Resumo editorial produzido pela equipe da Criminal Player. O texto integral é de autoria dos experts e está publicado no Conjur.

Tópicos do artigo

Principais pontos desenvolvidos no texto original

Principais tópicos abordados no artigo “O tempo do STF não é o tempo da mídia: a sessão do dia 15”, de Georges Abboud.

  • Influência da opinião pública sobre o Direito: Crítica à transformação da opinião pública em argumento de autoridade e à influência da pressão midiática sobre decisões judiciais, especialmente desde a Operação Lava Jato.
  • Riscos da pressa na jurisdição constitucional: Análise dos efeitos prejudiciais de julgamentos açodados, sem maturação dos fatos, delimitação do objeto e observância das garantias processuais.
  • Ofício do ministro Gilmar Mendes: Apresentação das preocupações expostas no Ofício 003/MGM ao presidente do STF, ministro Edson Fachin, sobre a maturidade da Petição 16.662 para julgamento.
  • Relação entre as Petições 16.662 e 16.704: Discussão sobre a existência de substrato fático e probatório comum entre os procedimentos e a necessidade de eventual análise conjunta.

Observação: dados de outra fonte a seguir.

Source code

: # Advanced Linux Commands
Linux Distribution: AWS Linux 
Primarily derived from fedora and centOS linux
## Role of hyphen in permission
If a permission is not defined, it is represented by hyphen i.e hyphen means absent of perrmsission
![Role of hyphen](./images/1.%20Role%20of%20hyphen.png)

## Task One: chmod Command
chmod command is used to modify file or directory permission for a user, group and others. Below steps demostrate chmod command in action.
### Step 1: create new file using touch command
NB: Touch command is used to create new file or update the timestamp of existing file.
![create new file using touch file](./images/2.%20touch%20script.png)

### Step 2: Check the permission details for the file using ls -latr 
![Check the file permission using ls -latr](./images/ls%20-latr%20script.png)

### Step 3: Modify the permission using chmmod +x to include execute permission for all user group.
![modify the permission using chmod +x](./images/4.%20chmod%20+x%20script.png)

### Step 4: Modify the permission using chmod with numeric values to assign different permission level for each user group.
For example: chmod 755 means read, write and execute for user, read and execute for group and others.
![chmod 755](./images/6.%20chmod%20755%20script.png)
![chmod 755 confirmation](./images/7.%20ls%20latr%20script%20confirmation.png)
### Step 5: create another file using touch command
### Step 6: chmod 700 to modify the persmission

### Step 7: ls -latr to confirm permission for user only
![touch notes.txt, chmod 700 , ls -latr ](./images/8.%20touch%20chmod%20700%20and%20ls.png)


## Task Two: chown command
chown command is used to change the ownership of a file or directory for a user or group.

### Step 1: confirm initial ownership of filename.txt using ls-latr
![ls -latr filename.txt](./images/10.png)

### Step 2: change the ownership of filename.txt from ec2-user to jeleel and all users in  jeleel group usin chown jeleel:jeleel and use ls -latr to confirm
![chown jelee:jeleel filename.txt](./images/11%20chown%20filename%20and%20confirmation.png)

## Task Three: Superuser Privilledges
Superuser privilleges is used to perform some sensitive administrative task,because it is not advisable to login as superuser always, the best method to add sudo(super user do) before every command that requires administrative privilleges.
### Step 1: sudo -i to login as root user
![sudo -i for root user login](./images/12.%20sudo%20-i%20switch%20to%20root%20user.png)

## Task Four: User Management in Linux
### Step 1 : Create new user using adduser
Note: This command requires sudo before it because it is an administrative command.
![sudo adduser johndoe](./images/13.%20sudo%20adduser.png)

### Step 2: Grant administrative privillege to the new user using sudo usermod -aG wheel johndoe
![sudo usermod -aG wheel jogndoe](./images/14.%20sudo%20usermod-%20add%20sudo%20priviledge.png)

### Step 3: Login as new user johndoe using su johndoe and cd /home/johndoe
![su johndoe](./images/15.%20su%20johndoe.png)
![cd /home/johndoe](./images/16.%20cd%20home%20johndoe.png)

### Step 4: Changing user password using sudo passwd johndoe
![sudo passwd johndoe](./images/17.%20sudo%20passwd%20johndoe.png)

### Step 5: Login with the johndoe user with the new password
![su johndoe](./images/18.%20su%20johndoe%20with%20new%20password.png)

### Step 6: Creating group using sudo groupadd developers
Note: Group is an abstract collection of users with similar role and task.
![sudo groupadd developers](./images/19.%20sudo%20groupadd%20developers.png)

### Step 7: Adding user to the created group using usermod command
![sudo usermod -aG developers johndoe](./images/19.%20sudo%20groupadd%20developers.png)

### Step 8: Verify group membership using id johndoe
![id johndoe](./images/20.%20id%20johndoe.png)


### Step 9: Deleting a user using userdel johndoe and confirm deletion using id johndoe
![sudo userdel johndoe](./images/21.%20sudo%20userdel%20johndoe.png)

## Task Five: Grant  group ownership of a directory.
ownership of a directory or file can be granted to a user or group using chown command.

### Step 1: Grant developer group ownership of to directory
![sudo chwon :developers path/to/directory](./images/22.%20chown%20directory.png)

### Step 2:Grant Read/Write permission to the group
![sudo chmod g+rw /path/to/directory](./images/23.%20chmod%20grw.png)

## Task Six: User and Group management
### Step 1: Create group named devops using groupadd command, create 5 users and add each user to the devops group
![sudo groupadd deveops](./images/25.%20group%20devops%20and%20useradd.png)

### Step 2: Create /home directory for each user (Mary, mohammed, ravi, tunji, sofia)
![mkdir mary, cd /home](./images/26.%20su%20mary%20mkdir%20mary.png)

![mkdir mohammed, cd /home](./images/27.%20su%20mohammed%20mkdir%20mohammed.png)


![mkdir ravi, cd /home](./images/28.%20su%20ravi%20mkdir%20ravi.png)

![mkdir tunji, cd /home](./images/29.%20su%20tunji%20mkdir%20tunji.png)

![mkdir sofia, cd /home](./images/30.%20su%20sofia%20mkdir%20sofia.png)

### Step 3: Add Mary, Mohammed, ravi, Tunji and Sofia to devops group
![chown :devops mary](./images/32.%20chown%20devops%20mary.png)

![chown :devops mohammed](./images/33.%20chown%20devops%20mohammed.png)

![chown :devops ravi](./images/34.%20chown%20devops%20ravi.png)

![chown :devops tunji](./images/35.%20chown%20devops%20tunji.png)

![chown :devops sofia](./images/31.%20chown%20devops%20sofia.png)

  • Manutenção da sessão do dia 15: Exame da decisão de manter em pauta apenas a Petição 16.662 e transferir a análise da Petição 16.704 para o dia 23, sem solucionar todas as questões processuais levantadas.
  • Necessidade de saneamento preliminar: Defesa de que a sessão deveria inicialmente definir a natureza jurídica da Petição 16.662, as garantias aplicáveis, a posição dos investigados, os fatos apurados e os procedimentos conexos.

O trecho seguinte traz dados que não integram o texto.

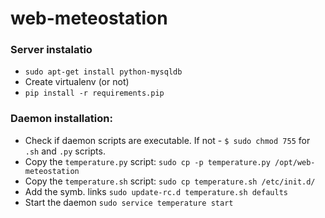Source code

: # web-meteostation

### Server instalatio
* `sudo apt-get install python-mysqldb`
* Create virtualenv (or not)
* `pip install -r requirements.pip`

### Daemon installation:
* Check if daemon scripts are executable. If not - `$ sudo chmod 755` for `.sh` and `.py` scripts.
* Copy the `temperature.py` script: `sudo cp -p temperature.py /opt/web-meteostation`
* Copy the `temperature.sh` script: `sudo cp temperature.sh /etc/init.d/`
* Add the symb. links `sudo update-rc.d temperature.sh defaults`
* Start the daemon `sudo service temperature start`
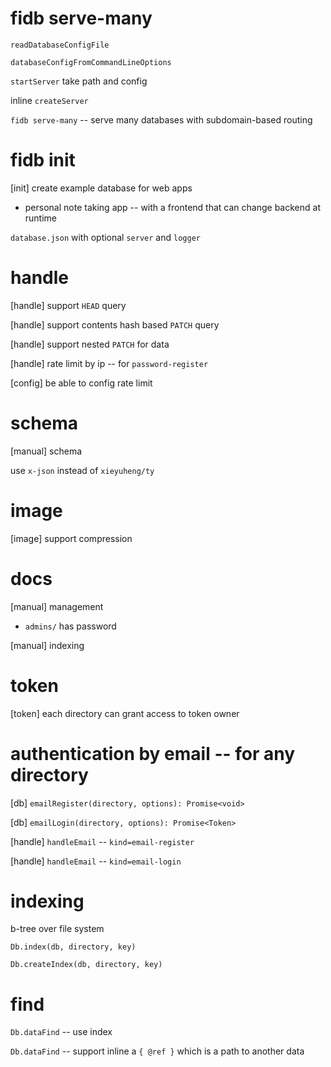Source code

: # fidb serve-many

`readDatabaseConfigFile`

`databaseConfigFromCommandLineOptions`

`startServer` take path and config

inline `createServer`

`fidb serve-many` -- serve many databases with subdomain-based routing

# fidb init

[init] create example database for web apps

- personal note taking app -- with a frontend that can change backend at runtime

`database.json` with optional `server` and `logger`

# handle

[handle] support `HEAD` query

[handle] support contents hash based `PATCH` query

[handle] support nested `PATCH` for data

[handle] rate limit by ip -- for `password-register`

[config] be able to config rate limit

# schema

[manual] schema

use `x-json` instead of `xieyuheng/ty`

# image

[image] support compression

# docs

[manual] management

- `admins/` has password

[manual] indexing

# token

[token] each directory can grant access to token owner

# authentication by email -- for any directory

[db] `emailRegister(directory, options): Promise<void>`

[db] `emailLogin(directory, options): Promise<Token>`

[handle] `handleEmail` -- `kind=email-register`

[handle] `handleEmail` -- `kind=email-login`

# indexing

b-tree over file system

`Db.index(db, directory, key)`

`Db.createIndex(db, directory, key)`

# find

`Db.dataFind` -- use index

`Db.dataFind` -- support inline a `{ @ref }` which is a path to another data
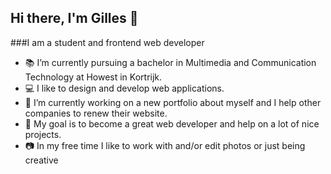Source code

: ## Hi there, I'm Gilles 👋

###I am a student and frontend web developer
- 📚 I’m currently pursuing a bachelor in Multimedia and Communication Technology at Howest in Kortrijk.
- 💻 I like to design and develop web applications.
- 🔭 I’m currently working on a new portfolio about myself and I help other companies to renew their website.
- 🙌 My goal is to become a great web developer and help on a lot of nice projects. 
- 📷 In my free time I like to work with and/or edit photos or just being creative


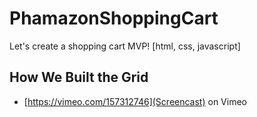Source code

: # PhamazonShoppingCart
Let's create a shopping cart MVP! [html, css, javascript]

## How We Built the Grid

- [https://vimeo.com/157312746](Screencast) on Vimeo

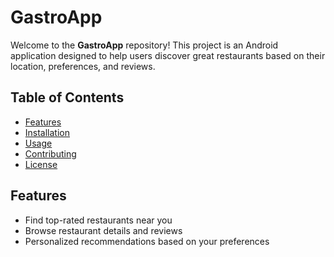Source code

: # **GastroApp**

Welcome to the **GastroApp** repository! This project is an Android application designed to help users discover great restaurants based on their location, preferences, and reviews.

## **Table of Contents**

- [Features](#features)  
- [Installation](#installation)  
- [Usage](#usage)  
- [Contributing](#contributing)  
- [License](#license)  

## **Features**  

- Find top-rated restaurants near you  
- Browse restaurant details and reviews  
- Personalized recommendations based on your preferences  

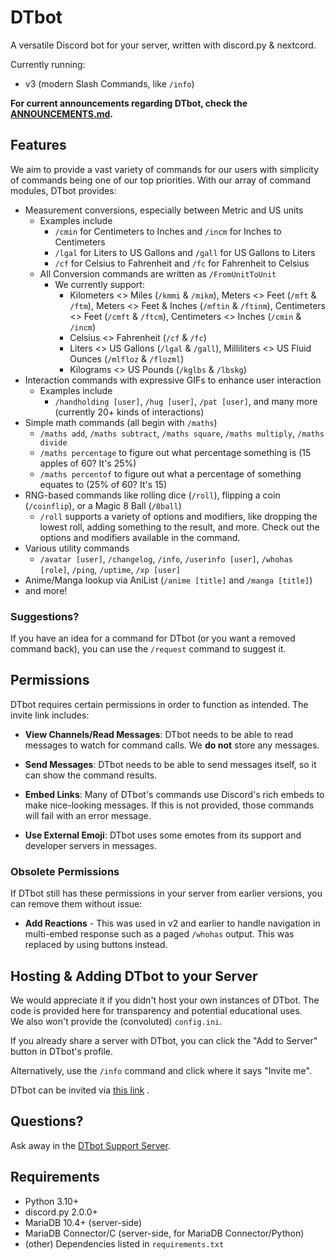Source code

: # DTbot

A versatile Discord bot for your server, written with discord.py & nextcord.

Currently running:

* v3 (modern Slash Commands, like `/info`)

**For current announcements regarding DTbot, check the [ANNOUNCEMENTS.md](ANNOUNCEMENTS.md).**

## Features

We aim to provide a vast variety of commands for our users with simplicity of commands being one of our top priorities.
With our array of command modules, DTbot provides:

* Measurement conversions, especially between Metric and US units
    * Examples include
        * `/cmin` for Centimeters to Inches and `/incm` for Inches to Centimeters
        * `/lgal` for Liters to US Gallons and `/gall` for US Gallons to Liters
        * `/cf` for Celsius to Fahrenheit and `/fc` for Fahrenheit to Celsius
    * All Conversion commands are written as `/FromUnitToUnit`
        * We currently support:
            * Kilometers <> Miles (`/kmmi` & `/mikm`), Meters <> Feet (`/mft` & `/ftm`), Meters <> Feet & Inches
              (`/mftin` & `/ftinm`), Centimeters <> Feet (`/cmft` & `/ftcm`), Centimeters <> Inches  (`/cmin` & `/incm`)
            * Celsius <> Fahrenheit (`/cf` & `/fc`)
            * Liters <> US Gallons (`/lgal` & `/gall`), Milliliters <> US Fluid Ounces (`/mlfloz` & `/flozml`)
            * Kilograms <> US Pounds (`/kglbs` & `/lbskg`)
* Interaction commands with expressive GIFs to enhance user interaction
    * Examples include
        * `/handholding [user]`, `/hug [user]`, `/pat [user]`, and many more (currently 20+ kinds of interactions)
* Simple math commands (all begin with `/maths`)
    * `/maths add`, `/maths subtract`, `/maths square`, `/maths multiply`, `/maths divide`
    * `/maths percentage` to figure out what percentage something is (15 apples of 60? It's 25%)
    * `/maths percentof` to figure out what a percentage of something equates to (25% of 60? It's 15)
* RNG-based commands like rolling dice (`/roll`), flipping a coin (`/coinflip`), or a Magic 8 Ball (`/8ball`)
    * `/roll` supports a variety of options and modifiers, like dropping the lowest roll, adding something to the
      result, and more. Check out the options and modifiers available in the command.
* Various utility commands
    * `/avatar [user]`, `/changelog`, `/info`, `/userinfo [user]`, `/whohas [role]`, `/ping`, `/uptime`, `/xp [user]`
* Anime/Manga lookup via AniList (`/anime [title]` and `/manga [title]`)
* and more!

### Suggestions?

If you have an idea for a command for DTbot (or you want a removed command back), you can use the `/request` command to
suggest it.

## Permissions

DTbot requires certain permissions in order to function as intended. The invite link includes:

- **View Channels/Read Messages**: DTbot needs to be able to read messages to watch for command calls. We **do not**
  store any messages.

- **Send Messages**: DTbot needs to be able to send messages itself, so it can show the command results.

- **Embed Links**: Many of DTbot's commands use Discord's rich embeds to make nice-looking messages. If this is not
  provided, those commands will fail with an error message.

- **Use External Emoji**: DTbot uses some emotes from its support and developer servers in messages.

### Obsolete Permissions

If DTbot still has these permissions in your server from earlier versions, you can remove them without issue:

- **Add Reactions** - This was used in v2 and earlier to handle navigation in multi-embed response such as a paged
  `/whohas` output. This was replaced by using buttons instead.

## Hosting & Adding DTbot to your Server

We would appreciate it if you didn't host your own instances of DTbot. The code is provided here for transparency and
potential educational uses.<br>
We also won't provide the (convoluted) `config.ini`.

If you already share a server with DTbot, you can click the "Add to Server" button in DTbot's profile.

Alternatively, use the `/info` command and click where it says "Invite me".

DTbot can be invited
via [this link](https://discord.com/api/oauth2/authorize?client_id=472730689599569921&permissions=281600&scope=applications.commands%20bot)
.

## Questions?

Ask away in the [DTbot Support Server](https://discord.gg/kSPMd2v).

## Requirements

* Python 3.10+
* discord.py 2.0.0+
* MariaDB 10.4+ (server-side)
* MariaDB Connector/C (server-side, for MariaDB Connector/Python)
* (other) Dependencies listed in `requirements.txt`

  • Indefinição sobre a natureza jurídica do procedimento: Crítica à ausência de clareza sobre se a Petição 16.662 constitui investigação, procedimento cautelar ou outra modalidade processual, o que impede a definição do rito e dos desfechos possíveis.
  • Pedido formulado pela Procuradoria-Geral da República: Destaque de que a PGR teria formulado efetivamente apenas o pedido de nulidade do relatório apresentado, com consequente extinção da Petição 16.662.

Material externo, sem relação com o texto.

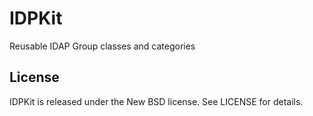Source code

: # IDPKit

Reusable IDAP Group classes and categories

## License

IDPKit is released under the New BSD license. See LICENSE for details.
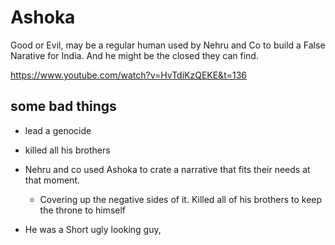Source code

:# Ashoka

Good or Evil, may be a regular human used by Nehru and Co to build a False Narative for India. And he might be the closed they can find.

https://www.youtube.com/watch?v=HvTdiKzQEKE&t=136

## some bad things

- lead a genocide

- killed all his brothers

- Nehru and co used Ashoka to crate a narrative that fits their needs at that moment.

  - Covering up the negative sides of it.
    Killed all of his brothers to keep the throne to himself

- He was a Short ugly looking guy,
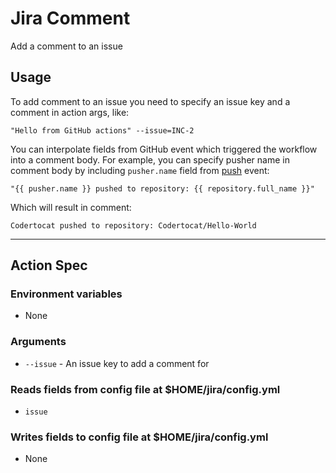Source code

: # Jira Comment
Add a comment to an issue


## Usage
To add comment to an issue you need to specify an issue key and a comment in action args, like:

`"Hello from GitHub actions" --issue=INC-2`

You can interpolate fields from GitHub event which triggered the workflow into a comment body. For example, you can specify pusher name in comment body by including `pusher.name` field from [push](https://developer.github.com/v3/activity/events/types/#pushevent) event:

    "{{ pusher.name }} pushed to repository: {{ repository.full_name }}"

Which will result in comment:

    Codertocat pushed to repository: Codertocat/Hello-World

----
## Action Spec

### Environment variables
- None

### Arguments
- `--issue` - An issue key to add a comment for

### Reads fields from config file at $HOME/jira/config.yml
- `issue`

### Writes fields to config file at $HOME/jira/config.yml
- None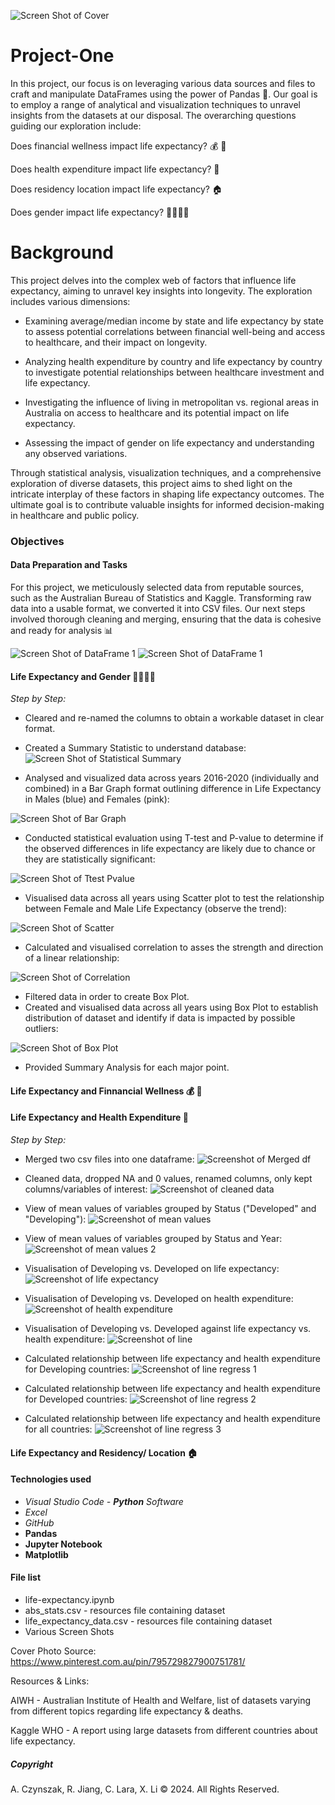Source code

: ![Screen Shot of Cover](screenshots/cover.jpeg)
# Project-One

In this project, our focus is on leveraging various data sources and files to craft and manipulate DataFrames using the power of Pandas 🐼. Our goal is to employ a range of analytical and visualization techniques to unravel insights from the datasets at our disposal. The overarching questions guiding our exploration include:

Does financial wellness impact life expectancy? 💰 :money_with_wings:

Does health expenditure impact life expectancy? :hospital:

Does residency location impact life expectancy? :house:

Does gender impact life expectancy? 🧍‍♀️🧍‍♂️



# Background
This project delves into the complex web of factors that influence life expectancy, aiming to unravel key insights into longevity. The exploration includes various dimensions:

* Examining average/median income by state and life expectancy by state to assess potential correlations between financial well-being and access to healthcare, and their impact on longevity.

* Analyzing health expenditure by country and life expectancy by country to investigate potential relationships between healthcare investment and life expectancy.

* Investigating the influence of living in metropolitan vs. regional areas in Australia on access to healthcare and its potential impact on life expectancy.

* Assessing the impact of gender on life expectancy and understanding any observed variations.

Through statistical analysis, visualization techniques, and a comprehensive exploration of diverse datasets, this project aims to shed light on the intricate interplay of these factors in shaping life expectancy outcomes. The ultimate goal is to contribute valuable insights for informed decision-making in healthcare and public policy.

### Objectives

#### Data Preparation and  Tasks
For this project, we meticulously selected data from reputable sources, such as the Australian Bureau of Statistics and Kaggle. Transforming raw data into a usable format, we converted it into CSV files. Our next steps involved thorough cleaning and merging, ensuring that the data is cohesive and ready for analysis 📊

![Screen Shot of DataFrame 1](screenshots/dataset2.png)
![Screen Shot of DataFrame 1](screenshots/dataset.png)

#### Life Expectancy and Gender 🧍‍♀️🧍‍♂️

*Step by Step:* 

* Cleared and re-named the columns to obtain a workable dataset in clear format.

* Created a Summary Statistic to understand database:
![Screen Shot of Statistical Summary](screenshots/statistical.png)

* Analysed and visualized data across years 2016-2020 (individually and combined) in a Bar Graph format outlining difference in Life Expectancy in Males (blue) and Females (pink):

![Screen Shot of Bar Graph](screenshots/barallyears.png)

* Conducted statistical evaluation using T-test and P-value to determine if the observed differences in life expectancy are likely due to chance or they are statistically significant:

![Screen Shot of Ttest Pvalue](screenshots/ttestpvalue.png)

* Visualised data across all years using Scatter plot to test the relationship between Female and Male Life Expectancy (observe the trend):

![Screen Shot of Scatter](screenshots/scatter.png)

* Calculated and visualised correlation to asses the strength and direction of a linear relationship: 

![Screen Shot of Correlation](screenshots/scatterline.png)

* Filtered data in order to create Box Plot.
* Created and visualised data across all years using Box Plot to establish distribution of dataset and identify if data is impacted by possible outliers:

![Screen Shot of Box Plot](screenshots/boxplot.png)

* Provided Summary Analysis for each major point.



#### Life Expectancy and Finnancial Wellness 💰 :money_with_wings:


#### Life Expectancy and Health Expenditure :hospital:
*Step by Step:* 

* Merged two csv files into one dataframe:
![Screenshot of Merged df](screenshots/he_mergedf.png)

* Cleaned data, dropped NA and 0 values, renamed columns, only kept columns/variables of interest:
![Screenshot of cleaned data](screenshots/he_cleaned.png)

* View of mean values of variables grouped by Status ("Developed" and "Developing"):
![Screenshot of mean values](screenshots/he_mean.png)

* View of mean values of variables grouped by Status and Year:
![Screenshot of mean values 2](screenshots/he_meanyears.png)

* Visualisation of Developing vs. Developed on life expectancy:
![Screenshot of life expectancy](screenshots/lifeexpect_bar.png)

* Visualisation of Developing vs. Developed on health expenditure:
![Screenshot of health expenditure](screenshots/healthexpend_bar.png)

* Visualisation of Developing vs. Developed against life expectancy vs. health expenditure:
![Screenshot of line](screenshots/he_line.png)

* Calculated relationship between life expectancy and health expenditure for Developing countries:
![Screenshot of line regress 1](screenshots/lineregress1.png)

* Calculated relationship between life expectancy and health expenditure for Developed countries:
![Screenshot of line regress 2](screenshots/lineregress2.png)

* Calculated relationship between life expectancy and health expenditure for all countries:
![Screenshot of line regress 3](screenshots/lineregress3.png)


#### Life Expectancy and Residency/ Location :house:





#### Technologies used
* *Visual Studio Code - **Python** Software*
* *Excel* 
* *GitHub* 
* **Pandas**
* **Jupyter Notebook**
* **Matplotlib**

#### File list
* life-expectancy.ipynb
* abs_stats.csv - resources file containing dataset
* life_expectancy_data.csv - resources file containing dataset
* Various Screen Shots

Cover Photo Source: https://www.pinterest.com.au/pin/795729827900751781/

Resources & Links:

AIWH - Australian Institute of Health and Welfare, list of datasets varying from different topics regarding  life expectancy & deaths.

Kaggle WHO - A report using large datasets from different countries about life expectancy.

##### Copyright
A. Czynszak, R. Jiang, C. Lara, X. Li © 2024. All Rights Reserved.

  • Argumentos de nulidade da investigação: Exposição da tese de que a ordem para investigar pessoas específicas, sem solicitação do Ministério Público ou iniciativa da autoridade policial, teria ultrapassado os limites da competência judicial na fase pré-processual.
  • Proibição de novos atropelos processuais: Reflexão de que eventuais irregularidades processuais não podem ser corrigidas por meio de decisões igualmente precipitadas.
  • Disponibilização incompleta das provas: Consideração sobre o levantamento recente do sigilo de centenas de páginas e a ausência de acesso integral a materiais relevantes, incluindo dados extraídos do celular de Daniel Vorcaro.
  • Tempo necessário para análise do acervo probatório: Argumento de que a extensão e a recente divulgação dos documentos exigem prazo adequado para exame sereno e responsável pelos ministros.
  • Devido processo legal e estabilização da situação jurídica: Defesa da definição clara de quem está sendo investigado, por quais fatos, sob qual rito, em conexão com quais procedimentos e perante qual órgão jurisdicional.
  • Impossibilidade de subordinar o STF à mídia: Afirmação de que o Supremo não deve ajustar seus julgamentos ao calendário jornalístico, ao clamor público ou à busca por manchetes e audiência.
  • Risco de transformar o julgamento em espetáculo: Crítica à possibilidade de a sessão se converter em palco de conflitos entre ministros, produzindo cortes para redes sociais e conteúdo para comentaristas e blogueiros.
  • Acusações envolvendo ministros e operações policiais: Menção às imputações de relações indevidas entre integrantes do STF e Daniel Vorcaro, bem como às alegações sobre a condução das operações “Compliance Zero” e “Sem Desconto”.
  • Precedentes da Operação Lava Jato e da operação Spoofing: Uso desses episódios para advertir sobre os riscos do uso político do Judiciário e das consequências de procedimentos conduzidos sem respeito às garantias jurídicas.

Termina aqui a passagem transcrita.